Last week, a great number of people on the Internet found a new person to argue about in Sarah Slocum, a self-described “#thinker #creator #glassexplorer” from San Mateo, California who claimed that she was attacked in a San Francisco bar for wearing Google Glass. Ms. Slocum claimed that she was accosted by a group of common street toughs in a bar called Molotov’s because they didn’t take too kindly to her fancy technological eyewear. She accused the other patrons of attacking and robbing her over her Google Glass – she and others have even elevated it to “hate crime” status – despite the fact that her own video showed her antagonizing everyone in the bar by recording them, when they clearly did not want to be recorded.
Reports of the incident have varied, but they’ve mostly painted Slocum to be an opportunist and an exaggerator, with some suggesting that she was simply too drunk and lost her purse on her own. Regardless of whether or not she’s telling the truth, she has maintained her story on her Twitter feed, which lends support to my Captain Obvious theory that she’s exacerbating this entire thing for the sake of promoting her name and brand. And several hours ago, she basically confirmed this by Tweeting what we’ve all been expecting.
Appropriate GIF response:
The fact that she views people with Google Glass as some sort of a special interest group is simply marvelous.
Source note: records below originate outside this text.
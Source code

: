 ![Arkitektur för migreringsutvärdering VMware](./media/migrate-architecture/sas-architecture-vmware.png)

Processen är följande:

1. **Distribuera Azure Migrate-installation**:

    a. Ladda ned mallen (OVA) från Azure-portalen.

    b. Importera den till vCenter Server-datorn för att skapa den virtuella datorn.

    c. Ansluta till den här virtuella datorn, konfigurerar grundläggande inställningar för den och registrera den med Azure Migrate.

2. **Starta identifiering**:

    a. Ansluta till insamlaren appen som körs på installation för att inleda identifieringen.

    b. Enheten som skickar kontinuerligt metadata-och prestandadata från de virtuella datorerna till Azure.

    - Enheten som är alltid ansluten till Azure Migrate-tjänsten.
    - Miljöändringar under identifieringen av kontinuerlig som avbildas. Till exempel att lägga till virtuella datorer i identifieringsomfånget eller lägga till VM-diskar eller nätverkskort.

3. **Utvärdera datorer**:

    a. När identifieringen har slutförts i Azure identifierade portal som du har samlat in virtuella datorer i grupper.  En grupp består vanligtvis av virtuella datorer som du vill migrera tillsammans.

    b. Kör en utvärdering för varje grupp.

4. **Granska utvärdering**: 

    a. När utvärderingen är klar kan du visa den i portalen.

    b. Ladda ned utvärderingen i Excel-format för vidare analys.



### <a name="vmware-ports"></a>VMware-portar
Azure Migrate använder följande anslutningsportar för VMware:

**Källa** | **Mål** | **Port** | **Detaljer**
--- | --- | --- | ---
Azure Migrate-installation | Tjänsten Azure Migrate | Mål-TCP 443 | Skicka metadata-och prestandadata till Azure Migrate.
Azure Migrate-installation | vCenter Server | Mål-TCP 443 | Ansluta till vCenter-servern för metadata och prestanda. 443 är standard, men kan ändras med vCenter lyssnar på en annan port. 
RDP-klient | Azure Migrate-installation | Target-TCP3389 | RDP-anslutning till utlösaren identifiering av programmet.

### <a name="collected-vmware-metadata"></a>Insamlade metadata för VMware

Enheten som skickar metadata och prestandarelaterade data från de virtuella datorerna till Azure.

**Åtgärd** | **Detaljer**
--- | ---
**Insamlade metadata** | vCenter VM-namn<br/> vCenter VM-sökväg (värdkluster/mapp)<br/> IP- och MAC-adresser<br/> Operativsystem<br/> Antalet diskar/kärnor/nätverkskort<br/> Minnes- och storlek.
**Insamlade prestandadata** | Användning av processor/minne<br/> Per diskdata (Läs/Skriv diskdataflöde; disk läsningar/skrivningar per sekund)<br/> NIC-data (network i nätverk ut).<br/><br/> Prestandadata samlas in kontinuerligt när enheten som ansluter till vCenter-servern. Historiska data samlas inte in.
That is upper echelon trolling that deserves to be both mocked and celebrated simultaneously, because I refuse to believe that someone who claims to be in marketing and social media management possesses exactly zero self-awareness. This is shameless self-promotion with a twist of manipulation and a hint of intentional assholery that would make Donald Trump tip his combover with a mild grin of appreciation.
Oh, and she’s not done with Molotov’s yet. She still wants an apology and whatever else – probably the name changed to Glass Explorer’s – even though she has proudly already made sure that someone at the bar lost her job because of this.
Google, don’t you dare send this woman to SXSW unless it’s in a dunking booth filled with pickle juice that has been left outside for two years.